The crazy things about that crazy Homeland episode, “Still Positive,” in order of increasing craziness:
5. Dana Brody changes her name. A pretty sensible development, actually, and it was nice to see Jessica back her up on it. Hopefully, every moment of harmony between daughter and mother brings us closer to the two of them not being in the show at all. But it's not clear what we were supposed to get from the clerk recognizing them—yes, it underlined idea that the Brodys will remain tainted even if they change their names, but what’s gained by having that news delivered by a condescending Christian stereotype?
4. Dar Adal joins Team Lockhart. We don’t really know who Dar Adal is, so there’s no real twist to the fact that he’d play yes-man for the incoming boss at the expense of the old one. But also: Anyone else feel like they’d also be on Senator Lockhart’s side were it not for his pompousness? He says the CIA seems to be poorly run, which, given the other events of this episode, remains incontrovertible. Adal gives the sensible response one would give to the new guy who’s hoping for no surprises on Day One—"God forbid"—and then slightly mischaracterizes the conversation to Saul. Viewers root for Saul, so it’s no fun to see Adal turn away from him. But the fact that Saul trusted him in the first place just adds to the growing perception that our sad master spy is a surprisingly poor judge of character.

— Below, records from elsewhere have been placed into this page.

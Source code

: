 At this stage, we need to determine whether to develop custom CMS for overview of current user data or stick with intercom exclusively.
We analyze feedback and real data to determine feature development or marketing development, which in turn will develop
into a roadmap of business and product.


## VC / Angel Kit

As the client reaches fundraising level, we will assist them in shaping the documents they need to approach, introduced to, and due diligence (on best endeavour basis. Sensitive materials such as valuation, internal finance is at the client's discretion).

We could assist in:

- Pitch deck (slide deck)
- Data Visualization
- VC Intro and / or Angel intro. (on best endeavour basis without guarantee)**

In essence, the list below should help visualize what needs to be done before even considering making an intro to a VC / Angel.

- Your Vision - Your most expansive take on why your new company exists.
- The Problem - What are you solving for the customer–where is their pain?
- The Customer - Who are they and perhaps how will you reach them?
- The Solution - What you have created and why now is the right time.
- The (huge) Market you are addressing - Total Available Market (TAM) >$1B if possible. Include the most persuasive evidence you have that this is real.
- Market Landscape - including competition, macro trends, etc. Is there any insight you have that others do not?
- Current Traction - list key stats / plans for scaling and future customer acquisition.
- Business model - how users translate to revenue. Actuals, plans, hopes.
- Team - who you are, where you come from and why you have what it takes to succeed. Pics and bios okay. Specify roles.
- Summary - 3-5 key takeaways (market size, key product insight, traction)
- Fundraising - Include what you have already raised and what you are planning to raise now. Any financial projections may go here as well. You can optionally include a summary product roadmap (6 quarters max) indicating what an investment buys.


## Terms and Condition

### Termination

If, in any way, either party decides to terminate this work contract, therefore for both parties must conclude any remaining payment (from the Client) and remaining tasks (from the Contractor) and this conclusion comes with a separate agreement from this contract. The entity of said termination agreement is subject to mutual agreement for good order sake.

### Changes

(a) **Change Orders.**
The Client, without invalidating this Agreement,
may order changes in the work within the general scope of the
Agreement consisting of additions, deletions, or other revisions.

3. Carrie is pregnant. First, yikes. Wasn’t she guzzling tequila just last episode? Second, unexpected pregnancies have been a TV-drama trope for time eternal; we should have known Carrie would end up with one as the writer try to raise the stakes in this season of inconsequential-yet-excruciating conflicts. Third, the dad has to be that random redhead she stole from, right? Or does the timeline work that this could be—shudder—Nicholas Brody’s kid?
2. Majid Javadi goes on a killing spree. So much for any hope that Homeland might offer up a non-cartoonish bad guy. It wasn’t enough to have Saul relate the backstory about his former friend slaughtering CIA assets. We had to witness the disturbing spectacle of the deputy head of Iranian intelligence entering a suburban American home, shooting his daughter-in-law in the face, and stabbing his ex-wife to death with, as Quinn terms it, "a fucking bottle."
That’s some Game of Thrones savagery. But that show's bloodbaths resonate emotionally because the violence is usually perpetrated by or against a character viewers have come to know, and because of what that says about the show's universe. Javadi killing his old family out of spite says a lot about Javadi being a sicko, and little about the world at large. (Though it must be intentional that all the innocent people we’ve seen offed this season have been Muslim or Muslim-affiliated—a reminder for Americans of who gets else harmed in the War on Terror.)